La imposibilidad de estudiar lo deseado

Entre los colectivos más vulnerables, la inseguridad económica ha implicado volver a vivir con los padres o no poder empezar los estudios que querían. En la muestra se indica que el 40,6% de los jóvenes entrevistados declararon sufrir problemas de salud, esto es, sentirse ansiosos o angustiados, tener dificultades para dormir o sufrir un problema de salud física, debido a dificultades económicas, siendo, de nuevo, los migrantes y las personas no binarias las más expuestas a este riesgo.

Ahora bien, aquellos jóvenes que aún viven con su familia o en pareja están “menos expuestos” a fenómenos como no llegar a fin de mes, retrasos en las facturas o no poder pagar, como hogar, gastos inesperados. En este contexto, los costes de la vivienda suponen una “carga pesada” para cerca de 4 de cada 10 adultos jóvenes de la muestra, independientemente de la composición de su hogar.

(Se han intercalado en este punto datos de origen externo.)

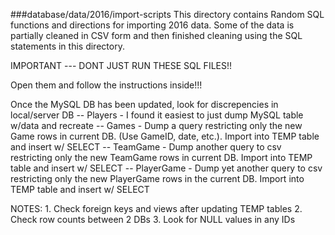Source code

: ###database/data/2016/import-scripts
This directory contains Random SQL functions and directions for importing 2016 data.
Some of the data is partially cleaned in CSV form and then finished cleaning using the SQL statements in this directory.


IMPORTANT --- DONT JUST RUN THESE SQL FILES!! 

Open them and follow the instructions inside!!!

Once the MySQL DB has been updated, look for discrepencies in local/server DB
	-- Players - I found it easiest to just dump MySQL table w/data and recreate
	-- Games - Dump a query restricting only the new Game rows in current DB. (Use GameID, date, etc.). Import into TEMP table and insert w/ SELECT
	-- TeamGame - Dump another query to csv restricting only the new TeamGame rows in current DB. Import into TEMP table and insert w/ SELECT
	-- PlayerGame - Dump yet another query to csv restricting only the new PlayerGame rows in the current DB. Import into TEMP table and insert w/ SELECT


NOTES: 
	1. Check foreign keys and views after updating TEMP tables
	2. Check row counts between 2 DBs
	3. Look for NULL values in any IDs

Con carácter general, los encuestados que sienten estar en una situación de precariedad extrema “se han visto más afectados por el actual contexto macroeconómico desfavorable que los que se consideran menos precarios”. Para los primeros, se detalla en el estudio, “la inflación (64,1%) y los costes energéticos (65,3%) han representado un importante factor determinante que ha puesto en entredicho la seguridad económica de sus familias, mientras que en el segundo grupo, con niveles más bajos de precariedad subjetiva, estos porcentajes han sido del 56,9% y el 56,5%, respectivamente”.

Los costes relacionados con la vivienda (41,5% en los primeros, 24,4% en los segundos) y los bajos ingresos laborales (42,2% frente a 16,8%) también suponen desafíos importantes para los que se sienten más precarios en la muestra.